**Assignment**
The answer must be every line of the data that holds the word "fully".

**Source data**
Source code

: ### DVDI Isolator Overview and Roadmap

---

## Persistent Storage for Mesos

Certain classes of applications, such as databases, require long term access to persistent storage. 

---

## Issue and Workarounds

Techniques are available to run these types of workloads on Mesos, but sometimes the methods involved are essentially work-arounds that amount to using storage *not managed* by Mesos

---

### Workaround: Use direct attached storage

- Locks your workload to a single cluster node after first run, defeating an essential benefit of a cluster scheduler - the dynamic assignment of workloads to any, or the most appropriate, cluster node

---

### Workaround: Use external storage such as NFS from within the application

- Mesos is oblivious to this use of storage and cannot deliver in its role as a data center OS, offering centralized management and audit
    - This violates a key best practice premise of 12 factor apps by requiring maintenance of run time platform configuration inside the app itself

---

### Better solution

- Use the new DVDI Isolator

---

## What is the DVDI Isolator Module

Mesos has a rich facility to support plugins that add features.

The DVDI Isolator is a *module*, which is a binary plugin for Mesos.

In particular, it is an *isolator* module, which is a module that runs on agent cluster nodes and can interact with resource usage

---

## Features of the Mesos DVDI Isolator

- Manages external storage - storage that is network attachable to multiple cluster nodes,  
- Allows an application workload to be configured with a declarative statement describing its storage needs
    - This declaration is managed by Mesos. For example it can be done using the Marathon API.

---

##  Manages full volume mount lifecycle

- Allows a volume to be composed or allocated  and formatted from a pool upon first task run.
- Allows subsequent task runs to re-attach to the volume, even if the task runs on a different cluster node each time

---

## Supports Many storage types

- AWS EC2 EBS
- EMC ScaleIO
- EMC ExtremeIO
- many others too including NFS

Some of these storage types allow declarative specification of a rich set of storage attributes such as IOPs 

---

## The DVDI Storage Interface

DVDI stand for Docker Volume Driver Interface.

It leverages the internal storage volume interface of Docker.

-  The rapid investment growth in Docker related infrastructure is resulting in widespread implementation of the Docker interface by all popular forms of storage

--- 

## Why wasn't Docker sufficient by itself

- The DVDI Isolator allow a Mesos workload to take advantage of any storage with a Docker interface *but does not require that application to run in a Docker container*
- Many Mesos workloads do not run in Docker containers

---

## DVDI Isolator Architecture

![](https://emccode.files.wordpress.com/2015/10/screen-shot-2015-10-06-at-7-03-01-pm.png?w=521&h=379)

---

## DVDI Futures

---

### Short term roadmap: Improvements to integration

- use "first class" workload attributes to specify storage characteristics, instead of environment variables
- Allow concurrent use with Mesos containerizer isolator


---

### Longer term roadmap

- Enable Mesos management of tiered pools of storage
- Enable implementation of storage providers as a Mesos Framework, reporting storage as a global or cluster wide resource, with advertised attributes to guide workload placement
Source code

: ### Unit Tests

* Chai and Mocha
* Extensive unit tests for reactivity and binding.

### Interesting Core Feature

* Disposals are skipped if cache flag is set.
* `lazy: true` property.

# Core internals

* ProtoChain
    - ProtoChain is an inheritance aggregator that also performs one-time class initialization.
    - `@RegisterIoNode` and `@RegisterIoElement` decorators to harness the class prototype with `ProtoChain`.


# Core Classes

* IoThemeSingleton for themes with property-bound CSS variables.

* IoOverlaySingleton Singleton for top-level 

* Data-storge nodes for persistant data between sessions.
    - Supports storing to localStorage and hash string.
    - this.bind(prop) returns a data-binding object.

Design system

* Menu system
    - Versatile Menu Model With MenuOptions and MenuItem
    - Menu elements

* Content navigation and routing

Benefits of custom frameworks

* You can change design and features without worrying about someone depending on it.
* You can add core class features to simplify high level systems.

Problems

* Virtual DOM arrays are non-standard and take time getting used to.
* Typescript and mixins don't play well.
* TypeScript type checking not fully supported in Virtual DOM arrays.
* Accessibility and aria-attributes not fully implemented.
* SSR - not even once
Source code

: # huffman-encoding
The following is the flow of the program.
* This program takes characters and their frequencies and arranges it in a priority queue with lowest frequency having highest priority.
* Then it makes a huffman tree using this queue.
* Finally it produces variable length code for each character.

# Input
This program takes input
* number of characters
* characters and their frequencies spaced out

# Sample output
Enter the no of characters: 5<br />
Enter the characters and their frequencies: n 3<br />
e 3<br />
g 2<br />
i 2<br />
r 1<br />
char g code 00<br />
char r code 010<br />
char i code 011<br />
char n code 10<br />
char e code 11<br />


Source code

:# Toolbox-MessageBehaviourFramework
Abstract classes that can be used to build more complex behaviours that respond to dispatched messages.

**Response to this exercise**
* TypeScript type checking not fully supported in Virtual DOM arrays.
* Accessibility and aria-attributes not fully implemented.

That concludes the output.